» **WORK REQUEST**
Every line holding the word "forum" should be copied from the material.

» **DATA FOR ANALYSIS**
========================================
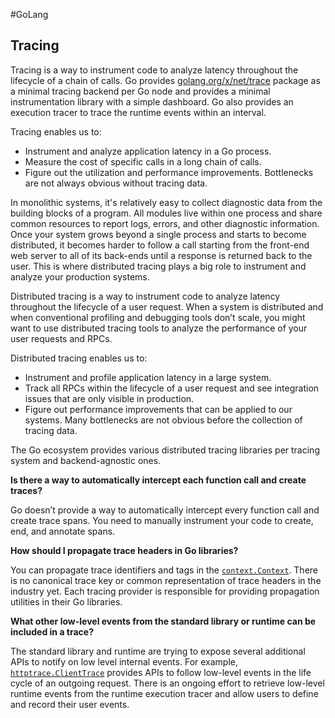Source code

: #GoLang 
## Tracing

Tracing is a way to instrument code to analyze latency throughout the lifecycle of a chain of calls. Go provides [golang.org/x/net/trace](https://godoc.org/golang.org/x/net/trace) package as a minimal tracing backend per Go node and provides a minimal instrumentation library with a simple dashboard. Go also provides an execution tracer to trace the runtime events within an interval.

Tracing enables us to:

-   Instrument and analyze application latency in a Go process.
-   Measure the cost of specific calls in a long chain of calls.
-   Figure out the utilization and performance improvements. Bottlenecks are not always obvious without tracing data.

In monolithic systems, it's relatively easy to collect diagnostic data from the building blocks of a program. All modules live within one process and share common resources to report logs, errors, and other diagnostic information. Once your system grows beyond a single process and starts to become distributed, it becomes harder to follow a call starting from the front-end web server to all of its back-ends until a response is returned back to the user. This is where distributed tracing plays a big role to instrument and analyze your production systems.

Distributed tracing is a way to instrument code to analyze latency throughout the lifecycle of a user request. When a system is distributed and when conventional profiling and debugging tools don’t scale, you might want to use distributed tracing tools to analyze the performance of your user requests and RPCs.

Distributed tracing enables us to:

-   Instrument and profile application latency in a large system.
-   Track all RPCs within the lifecycle of a user request and see integration issues that are only visible in production.
-   Figure out performance improvements that can be applied to our systems. Many bottlenecks are not obvious before the collection of tracing data.

The Go ecosystem provides various distributed tracing libraries per tracing system and backend-agnostic ones.

**Is there a way to automatically intercept each function call and create traces?**

Go doesn’t provide a way to automatically intercept every function call and create trace spans. You need to manually instrument your code to create, end, and annotate spans.

**How should I propagate trace headers in Go libraries?**

You can propagate trace identifiers and tags in the [`context.Context`](https://go.dev/pkg/context#Context). There is no canonical trace key or common representation of trace headers in the industry yet. Each tracing provider is responsible for providing propagation utilities in their Go libraries.

**What other low-level events from the standard library or runtime can be included in a trace?**

The standard library and runtime are trying to expose several additional APIs to notify on low level internal events. For example, [`httptrace.ClientTrace`](https://go.dev/pkg/net/http/httptrace#ClientTrace) provides APIs to follow low-level events in the life cycle of an outgoing request. There is an ongoing effort to retrieve low-level runtime events from the runtime execution tracer and allow users to define and record their user events.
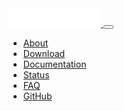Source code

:   <link href="https://cdn.jsdelivr.net/npm/bootstrap@5.2.0-beta1/dist/css/bootstrap.min.css" rel="stylesheet"
    integrity="sha384-0evHe/X+R7YkIZDRvuzKMRqM+OrBnVFBL6DOitfPri4tjfHxaWutUpFmBp4vmVor" crossorigin="anonymous">
  <link href="../style.css" rel="stylesheet">

<nav class="navbar navbar-dark navbar-expand-lg bg-black">
    <div class="container">
      <a class="navbar-brand" href="/">
        <img src="../img/homepage/logo-mark-text-fff.svg" alt="PureDarwin" height="30px" class="pb-1">
      </a>
      <button class="navbar-toggler" type="button" data-bs-toggle="collapse" data-bs-target="#navbarText" aria-controls="navbarText" aria-expanded="false" aria-label="Toggle navigation">
        <span class="navbar-toggler-icon"></span>
      </button>
      <div class="collapse navbar-collapse" id="navbarText">
        <span class="me-auto"></span>
        <ul class="navbar-nav mb-2 mb-lg-0">
          <li class="nav-item">
            <a class="nav-link" aria-current="page" href="/wiki#/about/_About">About</a>
          </li>
          <li class="nav-item">
            <a class="nav-link" href="#beta">Download</a>
          </li>
          <li class="nav-item">
            <a class="nav-link" href="/wiki">Documentation</a>
          </li>
          <li class="nav-item">
            <a class="nav-link" href="status.html">Status</a>
          </li>
          <li class="nav-item">
            <a class="nav-link" href="/wiki#/about/_About?id=frequently-asked-questions">FAQ</a>
          </li>
          <li class="nav-item">
            <a class="nav-link" href="https://github.com/pureDarwin/" target="_blank">GitHub</a>
          </li>
        </ul>
      </div>
    </div>
  </nav>
  <script src="https://cdn.jsdelivr.net/npm/bootstrap@5.2.0-beta1/dist/js/bootstrap.bundle.min.js"
    integrity="sha384-pprn3073KE6tl6bjs2QrFaJGz5/SUsLqktiwsUTF55Jfv3qYSDhgCecCxMW52nD2"
    crossorigin="anonymous"></script>
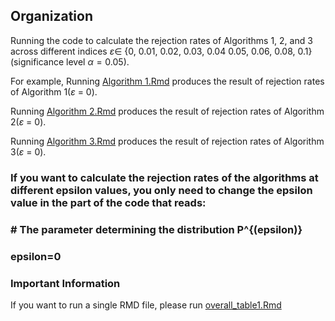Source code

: ## Organization
Running the code to calculate the rejection rates of Algorithms 1, 2, and 3 across different indices $\varepsilon\in$ \{0, 0.01, 0.02, 0.03, 0.04 0.05, 0.06, 0.08, 0.1\} (significance level $\alpha = 0.05$).


For example, Running [Algorithm 1.Rmd](https://github.com/JinyuWang123/TDA/blob/main/Simulation%20Study/Code-table1/Algorithm%201.Rmd) produces the result of rejection rates of Algorithm 1($\varepsilon$ = 0).

Running [Algorithm 2.Rmd](https://github.com/JinyuWang123/TDA/blob/main/Simulation%20Study/Code-table1/Algorithm%202.Rmd) produces the result of rejection rates of Algorithm 2($\varepsilon$ = 0).

Running [Algorithm 3.Rmd](https://github.com/JinyuWang123/TDA/blob/main/Simulation%20Study/Code-table1/Algorithm%203.Rmd) produces the result of rejection rates of Algorithm 3($\varepsilon$ = 0).

### If you want to calculate the rejection rates of the algorithms at different epsilon values, you only need to change the epsilon value in the part of the code that reads: 

### # The parameter determining the distribution P^{(epsilon)} 
### epsilon=0


### Important Information
If you want to run a single RMD file, please run [overall_table1.Rmd
](https://github.com/JinyuWang123/TDA/blob/main/Simulation%20Study/Code-table1/overall_table1.Rmd)
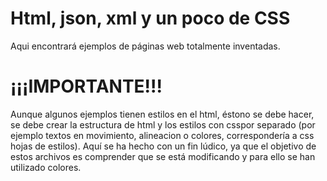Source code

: # Html, json, xml y un poco de CSS
Aqui encontrará ejemplos de páginas web totalmente inventadas.
# ¡¡¡IMPORTANTE!!!
Aunque algunos ejemplos tienen estilos en el html, éstono se debe hacer, se debe crear la estructura de html y los estilos con csspor separado (por ejemplo textos en movimiento, alineacion o colores, correspondería a css hojas de estilos).
Aquí se ha hecho con un fin lúdico, ya que el objetivo de estos archivos es comprender que se está modificando y para ello se han utilizado colores.
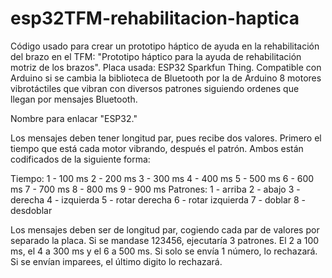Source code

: # esp32TFM-rehabilitacion-haptica
Código usado para crear un prototipo háptico de ayuda en la rehabilitación del brazo en el TFM:
"Prototipo háptico para la ayuda de rehabilitación motriz de los brazos". 
Placa usada:  ESP32 Sparkfun Thing. Compatible con Arduino si se cambia la biblioteca de Bluetooth por la de Arduino 
8 motores vibrotáctiles que vibran con diversos patrones siguiendo ordenes que llegan por mensajes Bluetooth.

Nombre para enlacar "ESP32."

Los mensajes deben tener longitud par, pues recibe dos valores. Primero el tiempo que está cada motor vibrando, después el patrón.
Ambos están codificados de la siguiente forma:

Tiempo: 
  1 - 100 ms
  2 - 200 ms
  3 - 300 ms
  4 - 400 ms
  5 - 500 ms
  6 - 600 ms
  7 - 700 ms
  8 - 800 ms
  9 - 900 ms
Patrones:
  1 - arriba
  2 - abajo
  3 - derecha
  4 - izquierda
  5 - rotar derecha
  6 - rotar izquierda
  7 - doblar
  8 - desdoblar
  
  Los mensajes deben ser de longitud par, cogiendo cada par de valores por separado la placa. Si se mandase 123456, ejecutaría 3 patrones.
  El 2 a 100 ms, el 4 a 300 ms y el 6 a 500 ms. Si solo se envía 1 número, lo rechazará. Si se envían imparees, el último digito lo rechazará.
  
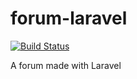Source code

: # forum-laravel

[![Build Status](https://travis-ci.org/ikad95/forum-laravel.svg?branch=master)](https://travis-ci.org/ikad95/forum-laravel)

A forum made with Laravel
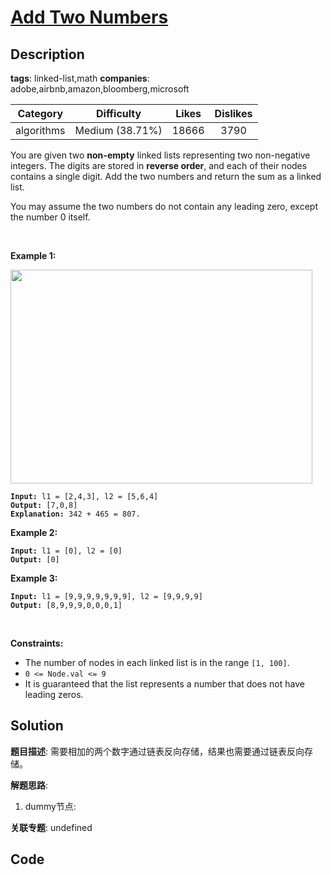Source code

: # [Add Two Numbers](https://leetcode.com/problems/add-two-numbers/description/)

## Description

**tags**: linked-list,math
**companies**: adobe,airbnb,amazon,bloomberg,microsoft

| Category | Difficulty | Likes | Dislikes |
| :------: | :--------: | :---: | :------: |
| algorithms | Medium (38.71%) | 18666 | 3790 |

<p>You are given two <strong>non-empty</strong> linked lists representing two non-negative integers. The digits are stored in <strong>reverse order</strong>, and each of their nodes contains a single digit. Add the two numbers and return the sum&nbsp;as a linked list.</p>

<p>You may assume the two numbers do not contain any leading zero, except the number 0 itself.</p>

<p>&nbsp;</p>
<p><strong>Example 1:</strong></p>
<img alt="" src="https://assets.leetcode.com/uploads/2020/10/02/addtwonumber1.jpg" style="width: 483px; height: 342px;" />
<pre><code><strong>Input:</strong> l1 = [2,4,3], l2 = [5,6,4]
<strong>Output:</strong> [7,0,8]
<strong>Explanation:</strong> 342 + 465 = 807.</code></pre>

<p><strong>Example 2:</strong></p>

<pre><code><strong>Input:</strong> l1 = [0], l2 = [0]
<strong>Output:</strong> [0]</code></pre>

<p><strong>Example 3:</strong></p>

<pre><code><strong>Input:</strong> l1 = [9,9,9,9,9,9,9], l2 = [9,9,9,9]
<strong>Output:</strong> [8,9,9,9,0,0,0,1]</code></pre>

<p>&nbsp;</p>
<p><strong>Constraints:</strong></p>

<ul>
	<li>The number of nodes in each linked list is in the range <code>[1, 100]</code>.</li>
	<li><code>0 &lt;= Node.val &lt;= 9</code></li>
	<li>It is guaranteed that the list represents a number that does not have leading zeros.</li>
</ul>



## Solution

**题目描述**: 需要相加的两个数字通过链表反向存储，结果也需要通过链表反向存储。

**解题思路**: 

1. dummy节点: 

**关联专题**: undefined

## Code

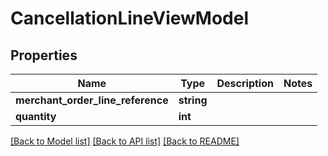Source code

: # CancellationLineViewModel

## Properties
Name | Type | Description | Notes
------------ | ------------- | ------------- | -------------
**merchant_order_line_reference** | **string** |  | 
**quantity** | **int** |  | 

[[Back to Model list]](../README.md#documentation-for-models) [[Back to API list]](../README.md#documentation-for-api-endpoints) [[Back to README]](../README.md)


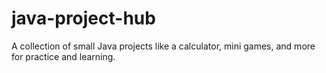 # java-project-hub
A collection of small Java projects like a calculator, mini games, and more for practice and learning.
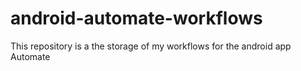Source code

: # android-automate-workflows
This repository is a the storage of my workflows for the android app Automate
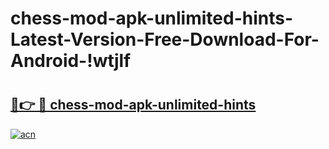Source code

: # chess-mod-apk-unlimited-hints-Latest-Version-Free-Download-For-Android-!wtjlf

# <h2><a href="https://zih6d6.esa.edu.pl?title=chess-mod-apk-unlimited-hints&ref=wtjlf">🔗👉 🔴 chess-mod-apk-unlimited-hints</a></h2>

[![acn](https://github.com/user-attachments/assets/0f9c940e-d8b0-45ae-aac7-cd30a18b3e1c)](https://zih6d6.esa.edu.pl?title=chess-mod-apk-unlimited-hints&ref=wtjlf)


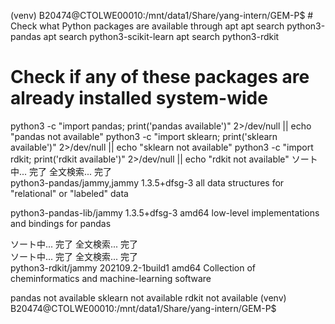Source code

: (venv) B20474@CTOLWE00010:/mnt/data1/Share/yang-intern/GEM-P$ # Check what Python packages are available through apt
apt search python3-pandas
apt search python3-scikit-learn
apt search python3-rdkit

# Check if any of these packages are already installed system-wide
python3 -c "import pandas; print('pandas available')" 2>/dev/null || echo "pandas not available"
python3 -c "import sklearn; print('sklearn available')" 2>/dev/null || echo "sklearn not available"
python3 -c "import rdkit; print('rdkit available')" 2>/dev/null || echo "rdkit not available"
ソート中... 完了
全文検索... 完了  
python3-pandas/jammy,jammy 1.3.5+dfsg-3 all
  data structures for "relational" or "labeled" data

python3-pandas-lib/jammy 1.3.5+dfsg-3 amd64
  low-level implementations and bindings for pandas

ソート中... 完了
全文検索... 完了  
ソート中... 完了
全文検索... 完了  
python3-rdkit/jammy 202109.2-1build1 amd64
  Collection of cheminformatics and machine-learning software

pandas not available
sklearn not available
rdkit not available
(venv) B20474@CTOLWE00010:/mnt/data1/Share/yang-intern/GEM-P$ 
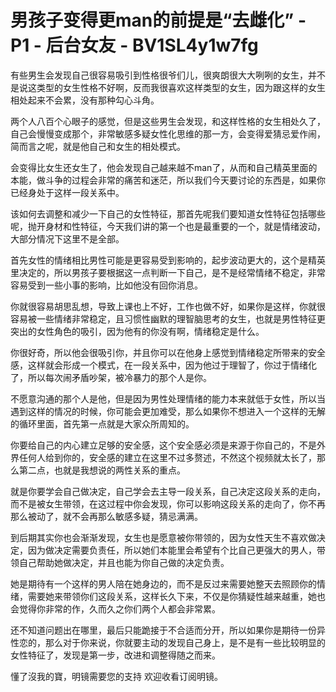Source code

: # 男孩子变得更man的前提是“去雌化” - P1 - 后台女友 - BV1SL4y1w7fg

有些男生会发现自己很容易吸引到性格很爷们儿，很爽朗很大大咧咧的女生，并不是说这类型的女生性格不好啊，反而我很喜欢这样类型的女生，因为跟这样的女生相处起来不会累，没有那种勾心斗角。

两个人八百个心眼子的感觉，但是这些男生会发现，和这样性格的女生相处久了，自己会慢慢变成那个，非常敏感多疑女性化思维的那一方，会变得爱猜忌爱作闹，简而言之呢，就是他自己和女生的相处模式。

会变得比女生还女生了，他会发现自己越来越不man了，从而和自己精英里面的本能，做斗争的过程会非常的痛苦和迷茫，所以我们今天要讨论的东西是，如果你已经身处于这样一段关系中。

该如何去调整和减少一下自己的女性特征，那首先呢我们要知道女性特征包括哪些呢，抛开身材和性特征，今天我们讲的第一个也是最重要的一个，就是情绪波动，大部分情况下这里不是全部。

首先女性的情绪相比男性可能是更容易受到影响的，起步波动更大的，这个是精英里决定的，所以男孩子要根据这一点判断一下自己，是不是经常情绪不稳定，非常容易受到一些小事的影响，比如他没有回你消息。

你就很容易胡思乱想，导致上课也上不好，工作也做不好，如果你是这样，你就很容易被一些情绪非常稳定，且习惯性幽默的理智脑思考的女生，也就是男性特征更突出的女性角色的吸引，因为他有的你没有啊，情绪稳定是什么。

你很好奇，所以他会很吸引你，并且你可以在他身上感觉到情绪稳定所带来的安全感，这样就会形成一个模式，在一段关系中，因为他过于理智了，你过于情绪化了，所以每次闹矛盾吵架，被冷暴力的那个人是你。

不愿意沟通的那个人是他，但是因为男性处理情绪的能力本来就低于女性，所以当遇到这样的情况的时候，你可能会更加难受，那么如果你不想进入一个这样的无解的循环里面，首先第一点就是大家众所周知的。

你要给自己的内心建立足够的安全感，这个安全感必须是来源于你自己的，不是外界任何人给到你的，安全感的建立在这里不过多赘述，不然这个视频就太长了，那么第二点，也就是我想说的两性关系的重点。

就是你要学会自己做决定，自己学会去主导一段关系，自己决定这段关系的走向，而不是被女生带领，在这过程中你会发现，你可以影响这段关系的走向了，你不再那么被动了，就不会再那么敏感多疑，猜忌满满。

到后期其实你也会渐渐发现，女生也是愿意被你带领的，因为女性天生不喜欢做决定，因为做决定需要负责任，所以她们本能里会希望有个比自己更强大的男人，带领自己帮助她做决定，并且也能为你自己做的决定负责。

她是期待有一个这样的男人陪在她身边的，而不是反过来需要她整天去照顾你的情绪，需要她来带领你们这段关系，这样长久下来，不仅是你猜疑性越来越重，她也会觉得你非常的作，久而久之你们两个人都会非常累。

还不知道问题出在哪里，最后只能跪接于不合适而分开，所以如果你是期待一份异性恋的，那么对于你来说，你就要主动的发现自己身上，是不是有一些比较明显的女性特征了，发现是第一步，改进和调整得随之而来。

懂了沒我的寶，明镜需要您的支持 欢迎收看订阅明镜。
========================================
» **TASK SOLUTION**
: # forum-laravel
[![Build Status](https://travis-ci.org/ikad95/forum-laravel.svg?branch=master)](https://travis-ci.org/ikad95/forum-laravel)
A forum made with Laravel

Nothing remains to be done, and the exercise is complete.